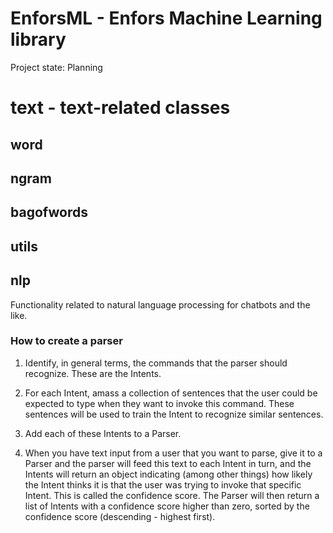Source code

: # EnforsML - Enfors Machine Learning library

Project state: Planning

# text - text-related classes

## word

## ngram

## bagofwords

## utils

## nlp

Functionality related to natural language processing for chatbots and
the like.

### How to create a parser

1. Identify, in general terms, the commands that the parser should
   recognize. These are the Intents.
   
2. For each Intent, amass a collection of sentences that the user
   could be expected to type when they want to invoke this command.
   These sentences will be used to train the Intent to recognize
   similar sentences.
   
3. Add each of these Intents to a Parser.
   
3. When you have text input from a user that you want to parse, give
   it to a Parser and the parser will feed this text to each Intent in
   turn, and the Intents will return an object indicating (among other
   things) how likely the Intent thinks it is that the user was trying
   to invoke that specific Intent. This is called the confidence
   score. The Parser will then return a list of Intents with a
   confidence score higher than zero, sorted by the confidence score
   (descending - highest first).

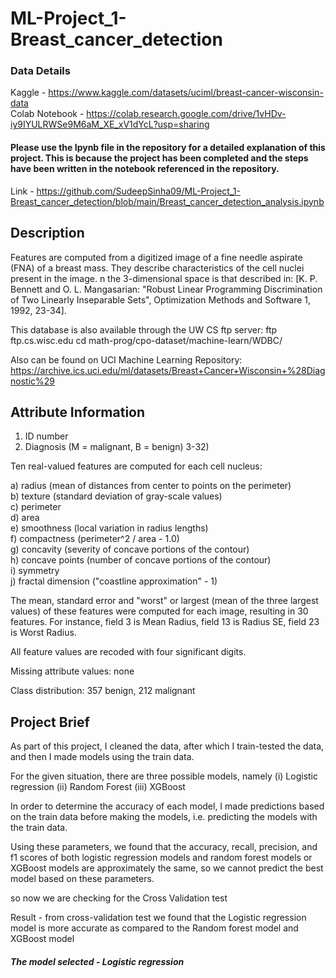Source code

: # ML-Project_1-Breast_cancer_detection
### Data Details 

  Kaggle - https://www.kaggle.com/datasets/uciml/breast-cancer-wisconsin-data  
  Colab Notebook - https://colab.research.google.com/drive/1vHDv-iy9IYULRWSe9M6aM_XE_xV1dYcL?usp=sharing  
  
#### Please use the Ipynb file in the repository for a detailed explanation of this project. This is because the project has been completed and the steps have been written in the notebook referenced in the repository.
Link - https://github.com/SudeepSinha09/ML-Project_1-Breast_cancer_detection/blob/main/Breast_cancer_detection_analysis.ipynb

## Description

Features are computed from a digitized image of a fine needle aspirate (FNA) of a breast mass. They describe characteristics of the cell nuclei present in the image.
n the 3-dimensional space is that described in: [K. P. Bennett and O. L. Mangasarian: "Robust Linear Programming Discrimination of Two Linearly Inseparable Sets", Optimization Methods and Software 1, 1992, 23-34].

This database is also available through the UW CS ftp server:
ftp ftp.cs.wisc.edu
cd math-prog/cpo-dataset/machine-learn/WDBC/

Also can be found on UCI Machine Learning Repository: https://archive.ics.uci.edu/ml/datasets/Breast+Cancer+Wisconsin+%28Diagnostic%29

## Attribute Information

1) ID number
2) Diagnosis (M = malignant, B = benign)
3-32)

Ten real-valued features are computed for each cell nucleus:

a) radius (mean of distances from center to points on the perimeter)  
b) texture (standard deviation of gray-scale values)  
c) perimeter  
d) area  
e) smoothness (local variation in radius lengths)  
f) compactness (perimeter^2 / area - 1.0)  
g) concavity (severity of concave portions of the contour)  
h) concave points (number of concave portions of the contour)  
i) symmetry  
j) fractal dimension ("coastline approximation" - 1)  

The mean, standard error and "worst" or largest (mean of the three
largest values) of these features were computed for each image,
resulting in 30 features. For instance, field 3 is Mean Radius, field
13 is Radius SE, field 23 is Worst Radius.

All feature values are recoded with four significant digits.

Missing attribute values: none

Class distribution: 357 benign, 212 malignant



## Project Brief

As part of this project, I cleaned the data, after which I train-tested the data, and then I made models using the train data.

For the given situation, there are three possible models, namely (i) Logistic regression (ii) Random Forest (iii) XGBoost

In order to determine the accuracy of each model, I made predictions based on the train data before making the models, i.e. predicting the models with the train data.

Using these parameters, we found that the accuracy, recall, precision, and f1 scores of both logistic regression models and random forest models or XGBoost models are approximately the same, so we cannot predict the best model based on these parameters.

so now we are checking for the Cross Validation test

Result - from cross-validation test we found that the Logistic regression model is more accurate as compared to the Random forest model and XGBoost model

##### The model selected - Logistic regression
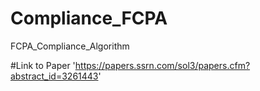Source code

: # Compliance_FCPA
FCPA_Compliance_Algorithm

#Link to Paper
'https://papers.ssrn.com/sol3/papers.cfm?abstract_id=3261443'

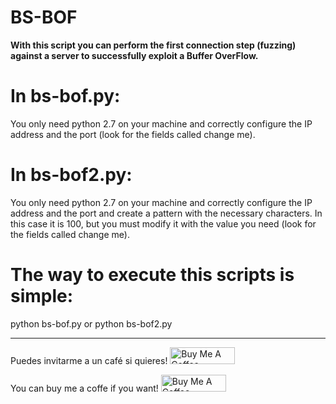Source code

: # BS-BOF
**With this script you can perform the first connection step (fuzzing) against a server to successfully exploit a Buffer OverFlow.**

# In bs-bof.py:
You only need python 2.7 on your machine and correctly configure the IP address and the port (look for the fields called change me).

# In bs-bof2.py:
You only need python 2.7 on your machine and correctly configure the IP address and the port and create a pattern with the necessary characters. In this case it is 100, but you must modify it with the value you need (look for the fields called change me).

# The way to execute this scripts is simple:

python bs-bof.py 
or 
python bs-bof2.py

---------------------------------------------------------------------------

Puedes invitarme a un café si quieres!
<a href="https://www.buymeacoffee.com/akil3s1979" target="_blank"><img src="https://cdn.buymeacoffee.com/buttons/default-orange.png" alt="Buy Me A Coffee" height="27" width="104"></a>

You can buy me a coffe if you want!
<a href="https://www.buymeacoffee.com/akil3s1979" target="_blank"><img src="https://cdn.buymeacoffee.com/buttons/default-orange.png" alt="Buy Me A Coffee" height="27" width="104"></a>
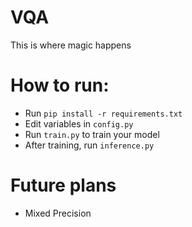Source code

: # VQA

This is where magic happens

# How to run:
- Run `pip install -r requirements.txt`
- Edit variables in `config.py`
- Run `train.py` to train your model
- After training, run `inference.py`

# Future plans
- Mixed Precision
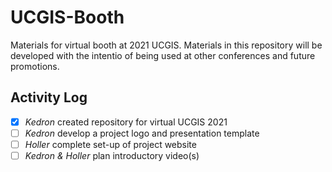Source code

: # UCGIS-Booth
Materials for virtual booth at 2021 UCGIS. Materials in this repository will be developed with the intentio of being used at other conferences and future promotions.

## Activity Log
- [x] *Kedron* created repository for virtual UCGIS 2021
- [ ] *Kedron* develop a project logo and presentation template
- [ ] *Holler* complete set-up of project website
- [ ] *Kedron & Holler* plan introductory video(s)
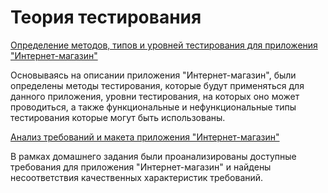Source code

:
# Теория тестирования 

[Определение методов, типов и уровней тестирования для приложения "Интернет-магазин"](https://docs.google.com/spreadsheets/d/1KWTDez9xweNvRTERS_mUl4eEs0c1vACXWuRTJvxhgf8/edit?usp=sharing)

Основываясь на описании приложения "Интернет-магазин", были определены методы тестирования, которые будут применяться для данного приложения, уровни тестирования, на которых оно может проводиться, а также функциональные и нефункциональные типы тестирования которые могут быть использованы.

[Анализ требований и макета приложения "Интернет-магазин"](https://docs.google.com/spreadsheets/d/1Sh8iG60d5kVHnhzEE__uBk8ARU2YSYHTjRcyFaxdjbo/edit?usp=sharing)

В рамках домашнего задания были проанализированы доступные требования для приложения "Интернет-магазин" и найдены несоответствия качественных характеристик требований. 
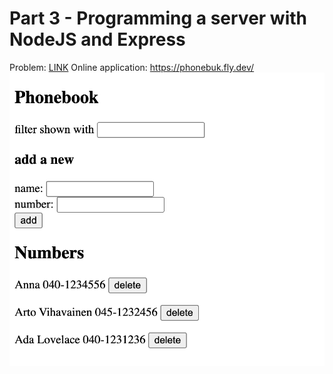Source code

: # Part 3 - Programming a server with NodeJS and Express

Problem: [LINK](https://fullstackopen.com/en/part2)
Online application: https://phonebuk.fly.dev/
![](./screenshot.png "Phonebook app screenshot")
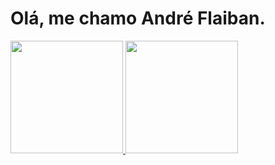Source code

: # Olá, me chamo André Flaiban.
<div>
<a href="https://github.com/seu-usuário-aqui">
<img height="180em" src="https://github-readme-stats.vercel.app/api/top-langs/?username=andref12&layout=compact&langs_count=7&theme=dracula"/>
<img height="180em" src="https://github-readme-stats.vercel.app/api?username=andref12&show_icons=true&theme=dracula&include_all_commits=true&count_private=true"/>
</div>
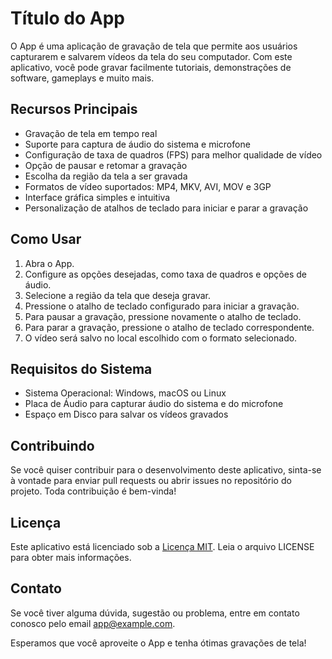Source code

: # Título do App

O App é uma aplicação de gravação de tela que permite aos usuários capturarem e salvarem vídeos da tela do seu computador. Com este aplicativo, você pode gravar facilmente tutoriais, demonstrações de software, gameplays e muito mais.

## Recursos Principais

- Gravação de tela em tempo real
- Suporte para captura de áudio do sistema e microfone
- Configuração de taxa de quadros (FPS) para melhor qualidade de vídeo
- Opção de pausar e retomar a gravação
- Escolha da região da tela a ser gravada
- Formatos de vídeo suportados: MP4, MKV, AVI, MOV e 3GP
- Interface gráfica simples e intuitiva
- Personalização de atalhos de teclado para iniciar e parar a gravação

## Como Usar

1. Abra o App.
2. Configure as opções desejadas, como taxa de quadros e opções de áudio.
3. Selecione a região da tela que deseja gravar.
4. Pressione o atalho de teclado configurado para iniciar a gravação.
5. Para pausar a gravação, pressione novamente o atalho de teclado.
6. Para parar a gravação, pressione o atalho de teclado correspondente.
7. O vídeo será salvo no local escolhido com o formato selecionado.

## Requisitos do Sistema

- Sistema Operacional: Windows, macOS ou Linux
- Placa de Áudio para capturar áudio do sistema e do microfone
- Espaço em Disco para salvar os vídeos gravados

## Contribuindo

Se você quiser contribuir para o desenvolvimento deste aplicativo, sinta-se à vontade para enviar pull requests ou abrir issues no repositório do projeto. Toda contribuição é bem-vinda!

## Licença

Este aplicativo está licenciado sob a [Licença MIT](https://opensource.org/licenses/MIT). Leia o arquivo LICENSE para obter mais informações.

## Contato

Se você tiver alguma dúvida, sugestão ou problema, entre em contato conosco pelo email app@example.com.

Esperamos que você aproveite o App e tenha ótimas gravações de tela!
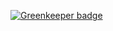 

[![Greenkeeper badge](https://badges.greenkeeper.io/ayush000/uber_for_x.svg)](https://greenkeeper.io/)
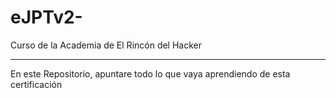 # eJPTv2-
Curso de la Academia de El Rincón del Hacker

--------------------------------------------------------------------------------


En este Repositorio, apuntare todo lo que vaya aprendiendo de esta certificación 
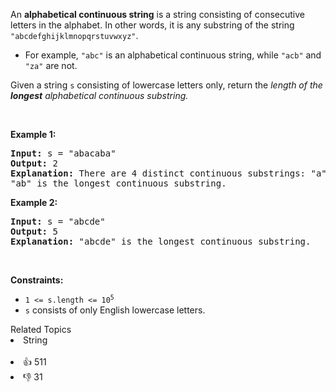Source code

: <p>An <strong>alphabetical continuous string</strong> is a string consisting of consecutive letters in the alphabet. In other words, it is any substring of the string <code>"abcdefghijklmnopqrstuvwxyz"</code>.</p>

<ul> 
 <li>For example, <code>"abc"</code> is an alphabetical continuous string, while <code>"acb"</code> and <code>"za"</code> are not.</li> 
</ul>

<p>Given a string <code>s</code> consisting of lowercase letters only, return the <em>length of the <strong>longest</strong> alphabetical continuous substring.</em></p>

<p>&nbsp;</p> 
<p><strong class="example">Example 1:</strong></p>

<pre>
<strong>Input:</strong> s = "abacaba"
<strong>Output:</strong> 2
<strong>Explanation:</strong> There are 4 distinct continuous substrings: "a", "b", "c" and "ab".
"ab" is the longest continuous substring.
</pre>

<p><strong class="example">Example 2:</strong></p>

<pre>
<strong>Input:</strong> s = "abcde"
<strong>Output:</strong> 5
<strong>Explanation:</strong> "abcde" is the longest continuous substring.
</pre>

<p>&nbsp;</p> 
<p><strong>Constraints:</strong></p>

<ul> 
 <li><code>1 &lt;= s.length &lt;= 10<sup>5</sup></code></li> 
 <li><code>s</code> consists of only English lowercase letters.</li> 
</ul>

<div><div>Related Topics</div><div><li>String</li></div></div><br><div><li>👍 511</li><li>👎 31</li></div>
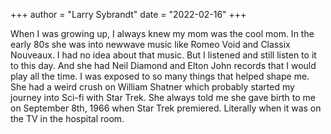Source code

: +++
author = "Larry Sybrandt"
date = "2022-02-16"
+++

When I was growing up, I always knew my mom was the cool mom.  In the early 80s
she was into newwave music like Romeo Void and Classix Nouveaux.  I had no idea
about that music.  But I listened and still listen to it to this day.  And she
had Neil Diamond and Elton John records that I would play all the time.  I was
exposed to so many things that helped shape me.  She had a weird crush on
William Shatner which probably started my journey into Sci-fi with Star Trek.
She always told me she gave birth to me on September 8th, 1966 when Star Trek
premiered.  Literally when it was on the TV in the hospital room.
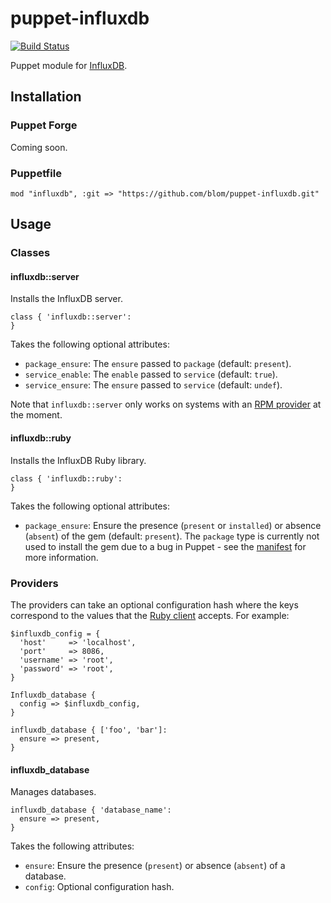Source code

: puppet-influxdb
===============

[![Build Status](https://travis-ci.org/blom/puppet-influxdb.png)](https://travis-ci.org/blom/puppet-influxdb)

Puppet module for [InfluxDB][1].

Installation
------------

### Puppet Forge

Coming soon.

### Puppetfile

    mod "influxdb", :git => "https://github.com/blom/puppet-influxdb.git"

Usage
-----

### Classes

#### influxdb::server

Installs the InfluxDB server.

    class { 'influxdb::server':
    }

Takes the following optional attributes:

* `package_ensure`: The `ensure` passed to `package` (default: `present`).
* `service_enable`: The `enable` passed to `service` (default: `true`).
* `service_ensure`: The `ensure` passed to `service` (default: `undef`).

Note that `influxdb::server` only works on systems with an [RPM provider][2] at
the moment.

#### influxdb::ruby

Installs the InfluxDB Ruby library.

    class { 'influxdb::ruby':
    }

Takes the following optional attributes:

* `package_ensure`: Ensure the presence (`present` or `installed`) or absence
  (`absent`) of the gem (default: `present`). The `package` type is currently
  not used to install the gem due to a bug in Puppet - see the [manifest][3]
  for more information.

### Providers

The providers can take an optional configuration hash where the keys correspond
to the values that the [Ruby client][4] accepts. For example:

    $influxdb_config = {
      'host'     => 'localhost',
      'port'     => 8086,
      'username' => 'root',
      'password' => 'root',
    }

    Influxdb_database {
      config => $influxdb_config,
    }

    influxdb_database { ['foo', 'bar']:
      ensure => present,
    }

#### influxdb_database

Manages databases.

    influxdb_database { 'database_name':
      ensure => present,
    }

Takes the following attributes:

* `ensure`: Ensure the presence (`present`) or absence (`absent`) of a database.
* `config`: Optional configuration hash.

[1]: http://influxdb.org/
[2]: http://docs.puppetlabs.com/references/latest/type.html#package-provider-rpm
[3]: https://github.com/blom/puppet-influxdb/blob/master/manifests/ruby.pp
[4]: https://github.com/influxdb/influxdb-ruby
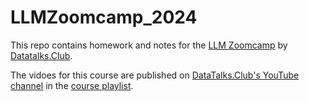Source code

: # LLMZoomcamp_2024

This repo contains homework and notes for the [LLM Zoomcamp](https://github.com/DataTalksClub/llm-zoomcamp/tree/main) by [Datatalks.Club](https://datatalks.club/).

The vidoes for this course are published on [DataTalks.Club's YouTube channel](https://www.youtube.com/c/DataTalksClub) in the [course playlist](https://www.youtube.com/playlist?list=PL3MmuxUbc_hIB4fSqLy_0AfTjVLpgjV3R).
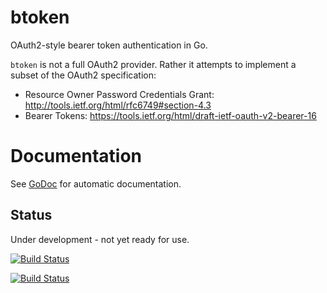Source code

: btoken
======

OAuth2-style bearer token authentication in Go.

`btoken` is not a full OAuth2 provider.  Rather it attempts to implement a subset of the OAuth2 specification:

 * Resource Owner Password Credentials Grant: http://tools.ietf.org/html/rfc6749#section-4.3
 * Bearer Tokens: https://tools.ietf.org/html/draft-ietf-oauth-v2-bearer-16


# Documentation

See [GoDoc](http://godoc.org/github.com/jmcvetta/btoken) for automatic
documentation.


## Status

Under development - not yet ready for use.

[![Build Status](https://travis-ci.org/jmcvetta/btoken.png)](https://travis-ci.org/jmcvetta/btoken)

[![Build Status](https://drone.io/github.com/jmcvetta/btoken/status.png)](https://drone.io/github.com/jmcvetta/btoken/latest)


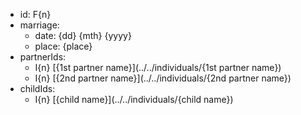 - id: F{n}
- marriage:
  - date: {dd} {mth} {yyyy}
  - place: {place}
- partnerIds:
  - I{n} [{1st partner name}](../../individuals/{1st partner name})
  - I{n} [{2nd partner name}](../../individuals/{2nd partner name})
- childIds:
  - I{n}  [{child name}](../../individuals/{child name})
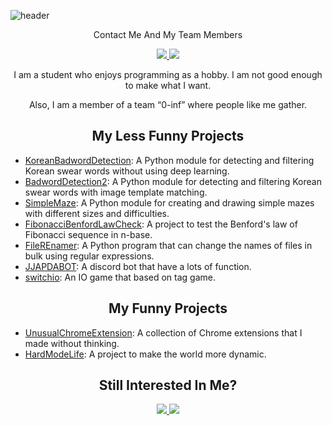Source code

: ![header](https://capsule-render.vercel.app/api?type=waving&color=DAC3FA&height=300&section=header&text=seolmango&fontSize=90&animation=fadeIn&fontAlignY=38&desc=I%20Make%20Anything%20I%20Want!&descAlignY=60&descAlign=50)
<p align='center'> Contact Me And My Team Members </p>
<p align='center'>
  <a href="mailto:seolchaehwan@naver.com">
    <img src="https://img.shields.io/badge/EMail%20-%23DAC3FA.svg?&style=for-the-badge&&logoColor=white"/>
  </a>
  <a href="https://github.com/0-inf">
    <img src="https://img.shields.io/badge/ZERO%20TO%20INF%20-%23000000.svg?&style=for-the-badge&&logoColor=white"/>
  </a>
</p>
<p align='center'>
I am a student who enjoys programming as a hobby. I am not good enough to make what I want.
</p>
<p align='center'>
Also, I am a member of a team “0-inf” where people like me gather.
</p>
<div class="portfolio">
  <h2 align='center'>My Less Funny Projects</h1>
  <ul>
    <li><a href="https://github.com/seolmango/KoreanBadwordDetection">KoreanBadwordDetection</a>: A Python module for detecting and filtering Korean swear words without using deep learning.</li>
    <li><a href="https://github.com/0-inf/badwordDetection2">BadwordDetection2</a>: A Python module for detecting and filtering Korean swear words with image template matching.</li>
    <li><a href="https://github.com/seolmango/SimpleMaze">SimpleMaze</a>: A Python module for creating and drawing simple mazes with different sizes and difficulties.</li>
    <li><a href="https://github.com/seolmango/FibonacciBenfordLawCheck">FibonacciBenfordLawCheck</a>: A project to test the Benford's law of Fibonacci sequence in n-base.</li>
    <li><a href="https://github.com/seolmango/fileRenamer">FileREnamer</a>: A Python program that can change the names of files in bulk using regular expressions.</li>
    <li><a href="https://github.com/0-inf/JJAPDABOT">JJAPDABOT</a>: A discord bot that have a lots of function.</li>
    <li><a href="https://github.com/0-inf/switchio">switchio</a>: An IO game that based on tag game.</li>
  </ul>
  <h2 align='center'>My Funny Projects</h1>
  <ul>
    <li><a href="https://github.com/seolmango/UnusualChromeExtension">UnusualChromeExtension</a>: A collection of Chrome extensions that I made without thinking.</li>
    <li><a href="https://github.com/seolmango/hardmodelife">HardModeLife</a>: A project to make the world more dynamic.</li>
  </ul>
</div>
<h2 align='center'>Still Interested In Me?</h2>
<p align='center'>
  <a href="https://www.instagram.com/lunarnewyearmango/">
    <img src="https://img.shields.io/badge/-Instargram-58B7FE?style=flat&logo=instagram&logoColor=white"/>
  </a>
  <a href="https://www.youtube.com/channel/UCfrfmPSPXdQ2koJJQLxCUOQ">
    <img src="https://img.shields.io/badge/-Youtube-FF0000?style=flat&logo=youtube&logoColor=white"/>
  </a>
</p>
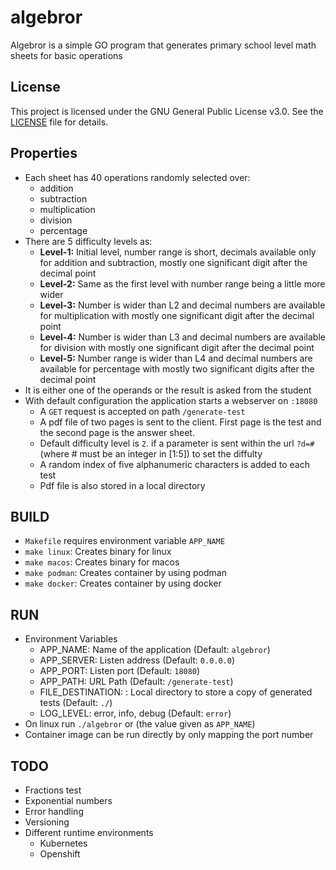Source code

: # algebror

Algebror is a simple GO program that generates primary school level math sheets for basic operations

## License
This project is licensed under the GNU General Public License v3.0. See the [LICENSE](./LICENSE) file for details.

## Properties
- Each sheet has 40 operations randomly selected over:
   - addition
   - subtraction
   - multiplication
   - division
   - percentage
- There are 5 difficulty levels as:
   - **Level-1:** Initial level, number range is short, decimals available only for addition and subtraction, mostly one significant digit after the decimal point
   - **Level-2:** Same as the first level with number range being a little more wider
   - **Level-3:** Number is wider than L2 and decimal numbers are available for multiplication with mostly one significant digit after the decimal point
   - **Level-4:** Number is wider than L3 and decimal numbers are available for division with mostly one significant digit after the decimal point
   - **Level-5:** Number range is wider than L4 and decimal numbers are available for percentage with mostly two significant digits after the decimal point
- It is either one of the operands or the result is asked from the student
- With default configuration the application starts a webserver on `:18080`
  - A `GET` request is accepted on path `/generate-test`
  - A pdf file of two pages is sent to the client. First page is the test and the second page is the answer sheet.
  - Default difficulty level is `2`. if a parameter is sent within the url `?d=#` (where # must be an integer in [1:5]) to set the diffulty
  - A random index of five alphanumeric characters is added to each test
  - Pdf file is also stored in a local directory

## BUILD
  - `Makefile` requires environment variable `APP_NAME`
  - `make linux`: Creates binary for linux
  - `make macos`: Creates binary for macos
  - `make podman`: Creates container by using podman
  - `make docker`: Creates container by using docker

## RUN
  - Environment Variables
    - APP_NAME: Name of the application (Default: `algebror`)
    - APP_SERVER: Listen address (Default: `0.0.0.0`)
    - APP_PORT: Listen port (Default: `18080`)
    - APP_PATH: URL Path (Default: `/generate-test`)
    - FILE_DESTINATION: : Local directory to store a copy of generated tests (Default: `./`)
    - LOG_LEVEL: error, info, debug (Default: `error`)
  - On linux run `./algebror` or (the value given as `APP_NAME`)
  - Container image can be run directly by only mapping the port number

## TODO
- Fractions test
- Exponential numbers
- Error handling
- Versioning
- Different runtime environments
  - Kubernetes
  - Openshift
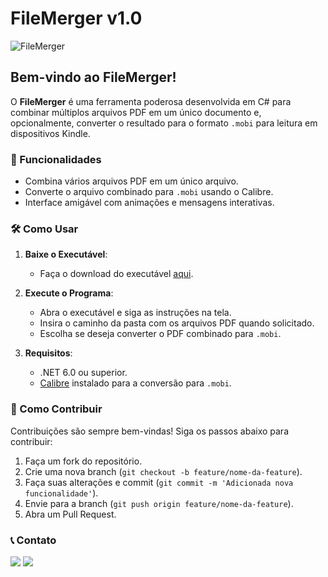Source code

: # FileMerger v1.0

![FileMerger](https://img.shields.io/badge/Version-1.0-brightgreen.svg)

## Bem-vindo ao FileMerger!

O **FileMerger** é uma ferramenta poderosa desenvolvida em C# para combinar múltiplos arquivos PDF em um único documento e, opcionalmente, converter o resultado para o formato `.mobi` para leitura em dispositivos Kindle.

### 🎯 Funcionalidades

- Combina vários arquivos PDF em um único arquivo.
- Converte o arquivo combinado para `.mobi` usando o Calibre.
- Interface amigável com animações e mensagens interativas.

### 🛠️ Como Usar

1. **Baixe o Executável**:
   - Faça o download do executável [aqui](https://github.com/Goldenrino/FileMerger/releases/tag/v1.0).

2. **Execute o Programa**:
   - Abra o executável e siga as instruções na tela.
   - Insira o caminho da pasta com os arquivos PDF quando solicitado.
   - Escolha se deseja converter o PDF combinado para `.mobi`.

3. **Requisitos**:
   - .NET 6.0 ou superior.
   - [Calibre](https://calibre-ebook.com/) instalado para a conversão para `.mobi`.

### 🚀 Como Contribuir

Contribuições são sempre bem-vindas! Siga os passos abaixo para contribuir:

1. Faça um fork do repositório.
2. Crie uma nova branch (`git checkout -b feature/nome-da-feature`).
3. Faça suas alterações e commit (`git commit -m 'Adicionada nova funcionalidade'`).
4. Envie para a branch (`git push origin feature/nome-da-feature`).
5. Abra um Pull Request.

### 📞 Contato

<div>
  <a href="https://www.linkedin.com/in/goldenrino" target="_blank"><img src="https://img.shields.io/badge/-LinkedIn-%230077B5?style=for-the-badge&logo=linkedin&logoColor=white" target="_blank"></a>
  <a href = "mailto:goldenrino.dev@gmail.com"><img src="https://img.shields.io/badge/Gmail-D14836?style=for-the-badge&logo=gmail&logoColor=white" target="_blank"></a>
</div>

══════

### What this task involves
Locate the word "parar" in the entries, and copy every line where it is found.

### Answer section
- Personalização de atalhos de teclado para iniciar e parar a gravação
6. Para parar a gravação, pressione o atalho de teclado correspondente.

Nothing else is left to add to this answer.